When I lived in Manchester the dark peak was basically on my doorstep. When I moved further south, the white peaks became my playground. While not perhaps as instantly photogenic as the lakes, its darkness and varied landscapes make it harder, but in some ways more rewarding to get a good image out of it.
As my interest in photography has grown I have found myself trying to find more days to go into the peak district and explore some of the more less well known areas.
Despite believing I knew the peak district well, for some reason the area around Padley gorge escaped my notice, until I went on a photo trip with Verity Milligan and Rich Jones. Now it almost always my goto place when I am not feeling adventurous, providing a unique combination of rock formations, heathland, views and waterfalls. Basically everything a landscape photographer could want.
So when I managed to wangle a 24 hour pass from my nearest and dearest in November, it was of course the 1st place I headed for.

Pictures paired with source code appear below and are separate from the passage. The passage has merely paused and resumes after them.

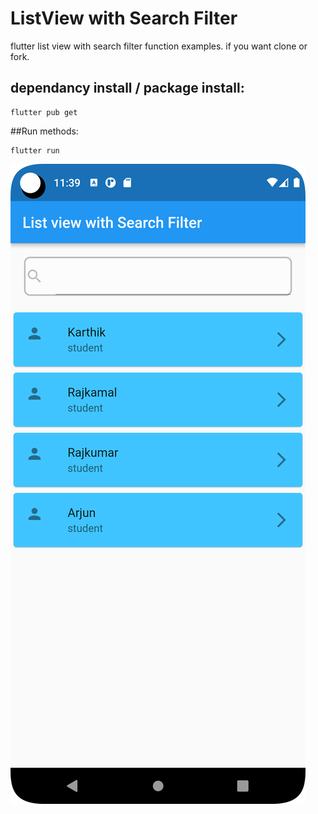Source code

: # ListView with Search Filter
flutter list view with search filter function examples. if you want clone or fork.

## dependancy install / package install:
```
flutter pub get
```

##Run methods:
```
flutter run
```

![sample](sample.png)
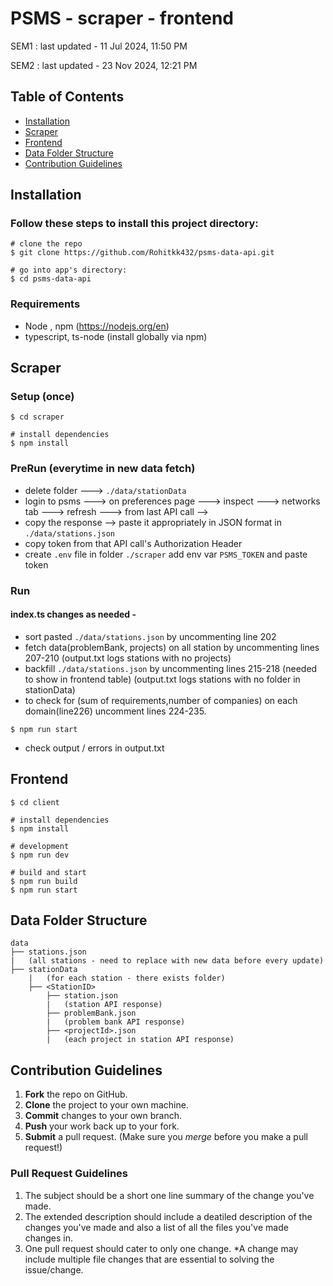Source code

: # PSMS - scraper - frontend

SEM1 : last updated - 11 Jul 2024, 11:50 PM

SEM2 : last updated - 23 Nov 2024, 12:21 PM

## Table of Contents
- [Installation](#installation)
- [Scraper](#scraper)
- [Frontend](#frontend)
- [Data Folder Structure](#data-folder-structure)
- [Contribution Guidelines](#contribution-guidelines)

## Installation

### Follow these steps to install this project directory:

```
# clone the repo
$ git clone https://github.com/Rohitkk432/psms-data-api.git

# go into app's directory:
$ cd psms-data-api

```

### Requirements

- Node , npm (https://nodejs.org/en)
- typescript, ts-node (install globally via npm)

## Scraper

### Setup (once)

```
$ cd scraper

# install dependencies
$ npm install
```

### PreRun (everytime in new data fetch)

- delete folder ---> <code>./data/stationData</code>
- login to psms ---> on preferences page ---> inspect ---> networks tab --->  refresh  ---> from last API call -->
- copy the response --> paste it appropriately in JSON format in <code>./data/stations.json</code>
- copy token from that API call's Authorization Header
- create <code>.env</code> file in folder <code>./scraper</code> add env var <code>PSMS_TOKEN</code> and paste token

### Run

#### index.ts changes as needed -
- sort pasted <code>./data/stations.json</code> by uncommenting line 202
- fetch data(problemBank, projects) on all station by uncommenting lines 207-210 (output.txt logs stations with no projects)
- backfill <code>./data/stations.json</code> by uncommenting lines 215-218 (needed to show in frontend table) (output.txt logs stations with no folder in stationData)
- to check for (sum of requirements,number of companies) on each domain(line226) uncomment lines 224-235.

```
$ npm run start
```

- check output / errors in output.txt

## Frontend

```
$ cd client

# install dependencies
$ npm install

# development
$ npm run dev

# build and start
$ npm run build
$ npm run start
```

## Data Folder Structure

```
data
├── stations.json
|   (all stations - need to replace with new data before every update)
├── stationData
    |   (for each station - there exists folder)
    ├── <StationID>
        ├── station.json
        |   (station API response)
        ├── problemBank.json
        |   (problem bank API response)
        ├── <projectId>.json
        |   (each project in station API response)
```

## Contribution Guidelines
1. **Fork** the repo on GitHub.
2. **Clone** the project to your own machine.
3. **Commit** changes to your own branch.
4. **Push** your work back up to your fork.
5. **Submit** a pull request.
(Make sure you *merge* before you make a pull request!)

### Pull Request Guidelines
1. The subject should be a short one line summary of the change you've made.
2. The extended description should include a deatiled description of the changes you've made and also a list of all the files you've made changes in.
3. One pull request should cater to only one change. *A change may include multiple file changes that are essential to solving the issue/change.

However the challenge is to find a photo which has not been taken before in such a heavily frequented spot. There is the obvious shots of milky water on the water falls
I was taken by the rock formations and although the sunrise never really arrived, i got this shot which I was happy with as the sun poked around the top of the rock
However this one intrigued me more. It is just 3 spindly silver birches. However their isolation in the rugged landscape spoke to me in a way more than just another waterfall.
However the shot i really liked was this one which I call 'flow'
It basically consisted of me throwing piles of leaves into a fast flowing part of the stream and then taking a 10th second exposure. However to me it symbolizes the movement and flow of the stream more than a milky photograph. Its very ambiguity and vibrancy also appeals to me more than a realistic but static representation of a landscape.